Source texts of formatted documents

*** Begin section ***

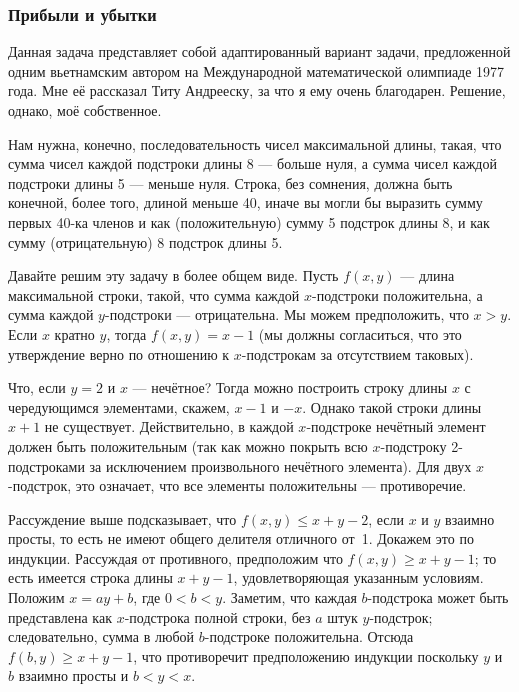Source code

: \subsubsection*{Прибыли и убытки}%

Данная задача представляет собой адаптированный вариант задачи, предложенной одним вьетнамским автором на Международной математической олимпиаде 1977 года.
Мне её рассказал Титу Андрееску, %
за что я ему очень благодарен.
Решение, однако, моё собственное.

Нам нужна, конечно, последовательность чисел максимальной длины, такая, что сумма чисел каждой подстроки длины 8 --- больше нуля, а сумма чисел каждой подстроки длины 5 --- меньше нуля.
Строка, без сомнения, должна быть конечной, более того, длиной меньше 40, иначе вы могли бы выразить сумму первых 40-ка членов и как (положительную) сумму 5 подстрок длины 8, и как сумму (отрицательную) 8 подстрок длины 5.

Давайте решим эту задачу в более общем виде.
Пусть $f(x,y)$ --- длина максимальной строки, такой, что сумма каждой $x$-подстроки положительна, а сумма каждой $y$-подстроки --- отрицательна.
Мы можем предположить, что $x>y$.
Если $x$ кратно $y$, тогда $f(x,y)=x-1$ (мы должны согласиться, что это утверждение верно по отношению к $x$-подстрокам за отсутствием таковых).

Что, если $y=2$ и $x$ --- нечётное?
Тогда можно построить строку длины $x$ с чередующимся элементами, скажем, $x-1$ и $-x$.
Однако такой строки длины $x+1$ не существует.
Действительно, в каждой $x$-подстроке нечётный элемент должен быть положительным 
(так как можно покрыть всю $x$-подстроку 2-подстроками за исключением произвольного нечётного элемента).
Для двух $x$-подстрок, это означает, что все элементы положительны ---
противоречие.

Рассуждение выше подсказывает, что $f(x,y)\le x+y-2$, если $x$ и $y$ взаимно просты, 
то есть не имеют общего делителя отличного от~1.
Докажем это по индукции.
Рассуждая от противного, предположим что $f(x,y)\ge x+y-1$;
то есть имеется строка длины $x+y-1$, удовлетворяющая указанным условиям.
Положим $x=ay+b$, где $0<b<y$.
Заметим, что каждая $b$-подстрока %
может быть представлена как $x$-подстрока полной строки, 
без $a$ штук $y$-подстрок; 
следовательно, сумма в любой $b$-подстроке положительна.
Отсюда
$f(b,y)\ge x+y-1$,
что противоречит предположению индукции поскольку $y$ и $b$ взаимно просты и $b<y<x$.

*** End section ***

#### Task to complete
Copy out every line of the data exactly, leaving the images behind.

#### Exercise response
Source code

: \subsubsection*{Прибыли и убытки}%

Данная задача представляет собой адаптированный вариант задачи, предложенной одним вьетнамским автором на Международной математической олимпиаде 1977 года.
Мне её рассказал Титу Андрееску, %
за что я ему очень благодарен.
Решение, однако, моё собственное.

Нам нужна, конечно, последовательность чисел максимальной длины, такая, что сумма чисел каждой подстроки длины 8 --- больше нуля, а сумма чисел каждой подстроки длины 5 --- меньше нуля.
Строка, без сомнения, должна быть конечной, более того, длиной меньше 40, иначе вы могли бы выразить сумму первых 40-ка членов и как (положительную) сумму 5 подстрок длины 8, и как сумму (отрицательную) 8 подстрок длины 5.

Давайте решим эту задачу в более общем виде.
Пусть $f(x,y)$ --- длина максимальной строки, такой, что сумма каждой $x$-подстроки положительна, а сумма каждой $y$-подстроки --- отрицательна.
Мы можем предположить, что $x>y$.
Если $x$ кратно $y$, тогда $f(x,y)=x-1$ (мы должны согласиться, что это утверждение верно по отношению к $x$-подстрокам за отсутствием таковых).

Что, если $y=2$ и $x$ --- нечётное?
Тогда можно построить строку длины $x$ с чередующимся элементами, скажем, $x-1$ и $-x$.
Однако такой строки длины $x+1$ не существует.
Действительно, в каждой $x$-подстроке нечётный элемент должен быть положительным 
(так как можно покрыть всю $x$-подстроку 2-подстроками за исключением произвольного нечётного элемента).
Для двух $x$-подстрок, это означает, что все элементы положительны ---
противоречие.

Рассуждение выше подсказывает, что $f(x,y)\le x+y-2$, если $x$ и $y$ взаимно просты, 
то есть не имеют общего делителя отличного от~1.
Докажем это по индукции.
Рассуждая от противного, предположим что $f(x,y)\ge x+y-1$;
то есть имеется строка длины $x+y-1$, удовлетворяющая указанным условиям.
Положим $x=ay+b$, где $0<b<y$.
Заметим, что каждая $b$-подстрока %
может быть представлена как $x$-подстрока полной строки, 
без $a$ штук $y$-подстрок; 
следовательно, сумма в любой $b$-подстроке положительна.
Отсюда
$f(b,y)\ge x+y-1$,
что противоречит предположению индукции поскольку $y$ и $b$ взаимно просты и $b<y<x$.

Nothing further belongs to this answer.